В целом знаменитый историк очень высоко оценил деятельность княгини Ольги и поставил ее в один ряд с великими государственными деятелями Древней Руси: «Предание нарекло Ольгу хитрой, церковь – святой, история – мудрой. Она не воевала, а правила государством. С деятельностью великого мужа учредила порядок в государстве, не писала законов, но давала уставы, простые и самые нужные. При Ольге Россия стала известна в отдаленных странах Европы».[66 - Там же. С. 129.]
Определенное внимание княгине Ольге уделил и другой известный историк С. М. Соловьев. Рассматривая все предания и мнения об ее происхождении, он признал достоверным лишь ее происхождение из северных областей Руси. Сведения летописей об ее жестокой мести древлянам он не склонен считать легендарными, поскольку в древнерусском обществе месть была широко распространена, и почитался лишь тот, кто мог отомстить обидчику.[67 - Соловьев С. М. Сочинения. Кн. 1. Т. 1. М., 1988. С. 147–148,]
Анализируя сведения летописей о реформах княгини, Соловьев решил, что на установленных ею погостах находились представители княжеской администрации – тиуны, которые не только собирали дань, но и вершили суд. Слово «повосты» из Лаврентьевской летописи он счел неправильным прочтением, возникшим при переписке текста с древней ветхой рукописи.[68 - Там же. С. 149.]

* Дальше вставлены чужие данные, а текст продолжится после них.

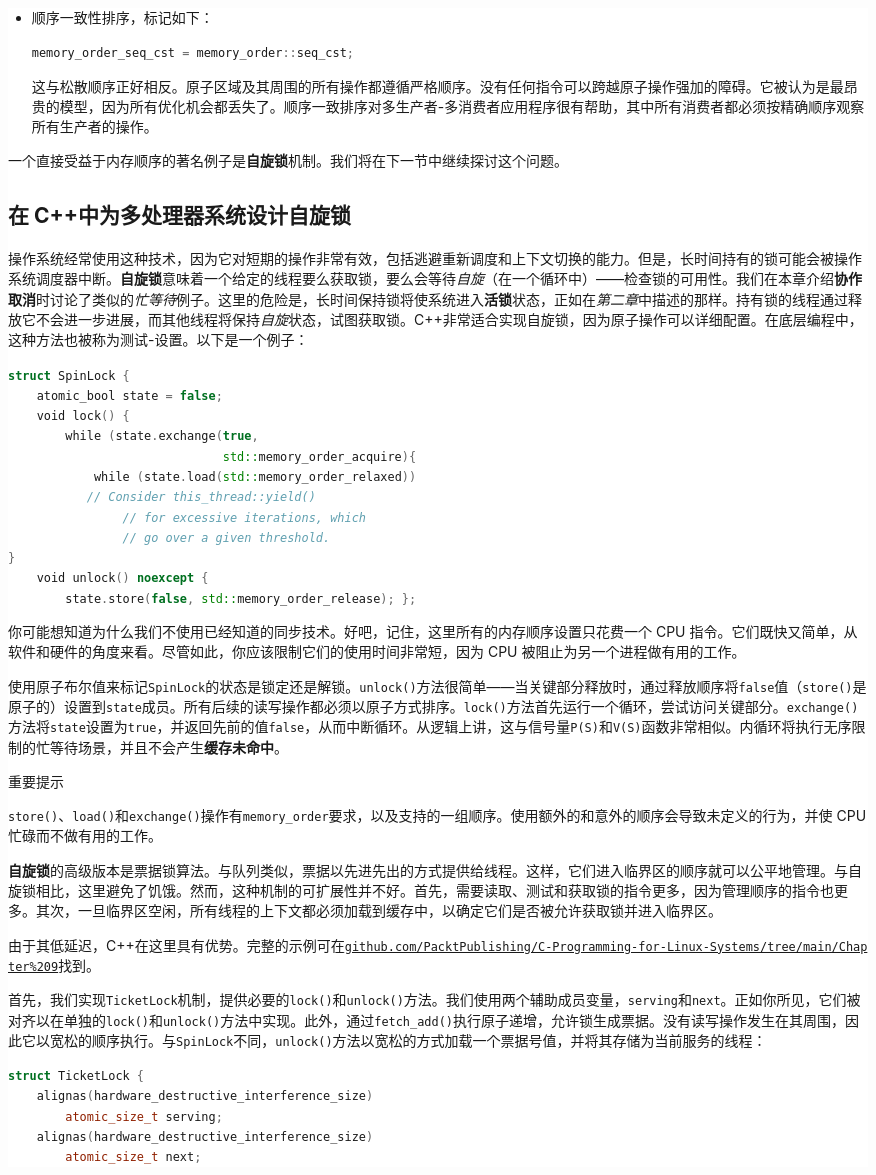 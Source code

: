 +   顺序一致性排序，标记如下：

    ```cpp
    memory_order_seq_cst = memory_order::seq_cst;
    ```

    这与松散顺序正好相反。原子区域及其周围的所有操作都遵循严格顺序。没有任何指令可以跨越原子操作强加的障碍。它被认为是最昂贵的模型，因为所有优化机会都丢失了。顺序一致排序对多生产者-多消费者应用程序很有帮助，其中所有消费者都必须按精确顺序观察所有生产者的操作。

一个直接受益于内存顺序的著名例子是**自旋锁**机制。我们将在下一节中继续探讨这个问题。

## 在 C++中为多处理器系统设计自旋锁

操作系统经常使用这种技术，因为它对短期的操作非常有效，包括逃避重新调度和上下文切换的能力。但是，长时间持有的锁可能会被操作系统调度器中断。**自旋锁**意味着一个给定的线程要么获取锁，要么会等待*自旋*（在一个循环中）——检查锁的可用性。我们在本章介绍**协作取消**时讨论了类似的*忙等待*例子。这里的危险是，长时间保持锁将使系统进入**活锁**状态，正如在*第二章*中描述的那样。持有锁的线程通过释放它不会进一步进展，而其他线程将保持*自旋*状态，试图获取锁。C++非常适合实现自旋锁，因为原子操作可以详细配置。在底层编程中，这种方法也被称为测试-设置。以下是一个例子：

```cpp
struct SpinLock {
    atomic_bool state = false;
    void lock() {
        while (state.exchange(true,
                              std::memory_order_acquire){
            while (state.load(std::memory_order_relaxed))
           // Consider this_thread::yield()
                // for excessive iterations, which
                // go over a given threshold.
}
    void unlock() noexcept {
        state.store(false, std::memory_order_release); };
```

你可能想知道为什么我们不使用已经知道的同步技术。好吧，记住，这里所有的内存顺序设置只花费一个 CPU 指令。它们既快又简单，从软件和硬件的角度来看。尽管如此，你应该限制它们的使用时间非常短，因为 CPU 被阻止为另一个进程做有用的工作。

使用原子布尔值来标记`SpinLock`的状态是锁定还是解锁。`unlock()`方法很简单——当关键部分释放时，通过释放顺序将`false`值（`store()`是原子的）设置到`state`成员。所有后续的读写操作都必须以原子方式排序。`lock()`方法首先运行一个循环，尝试访问关键部分。`exchange()`方法将`state`设置为`true`，并返回先前的值`false`，从而中断循环。从逻辑上讲，这与信号量`P(S)`和`V(S)`函数非常相似。内循环将执行无序限制的忙等待场景，并且不会产生**缓存未命中**。

重要提示

`store()`、`load()`和`exchange()`操作有`memory_order`要求，以及支持的一组顺序。使用额外的和意外的顺序会导致未定义的行为，并使 CPU 忙碌而不做有用的工作。

**自旋锁**的高级版本是票据锁算法。与队列类似，票据以先进先出的方式提供给线程。这样，它们进入临界区的顺序就可以公平地管理。与自旋锁相比，这里避免了饥饿。然而，这种机制的可扩展性并不好。首先，需要读取、测试和获取锁的指令更多，因为管理顺序的指令也更多。其次，一旦临界区空闲，所有线程的上下文都必须加载到缓存中，以确定它们是否被允许获取锁并进入临界区。

由于其低延迟，C++在这里具有优势。完整的示例可在[`github.com/PacktPublishing/C-Programming-for-Linux-Systems/tree/main/Chapter%209`](https://github.com/PacktPublishing/C-Programming-for-Linux-Systems/tree/main/Chapter%209)找到。

首先，我们实现`TicketLock`机制，提供必要的`lock()`和`unlock()`方法。我们使用两个辅助成员变量，`serving`和`next`。正如你所见，它们被对齐以在单独的`lock()`和`unlock()`方法中实现。此外，通过`fetch_add()`执行原子递增，允许锁生成票据。没有读写操作发生在其周围，因此它以宽松的顺序执行。与`SpinLock`不同，`unlock()`方法以宽松的方式加载一个票据号值，并将其存储为当前服务的线程：

```cpp
struct TicketLock {
    alignas(hardware_destructive_interference_size)
        atomic_size_t serving;
    alignas(hardware_destructive_interference_size)
        atomic_size_t next;
```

Исследуя маршрут, по которому Ольга объезжала свои владения в начале правления, историк решил, что он проходил по окраинам Новгородской земли, т. е. рекам Мста и Луга.[69 - Там же. С. 301.] Однако в настоящее время нет точных данных об этих границах. К примеру, Белоозеро было много севернее Мсты, а Изборск – юго-западнее Луги. При этом оба эти города были новгородскими еще при Рюрике.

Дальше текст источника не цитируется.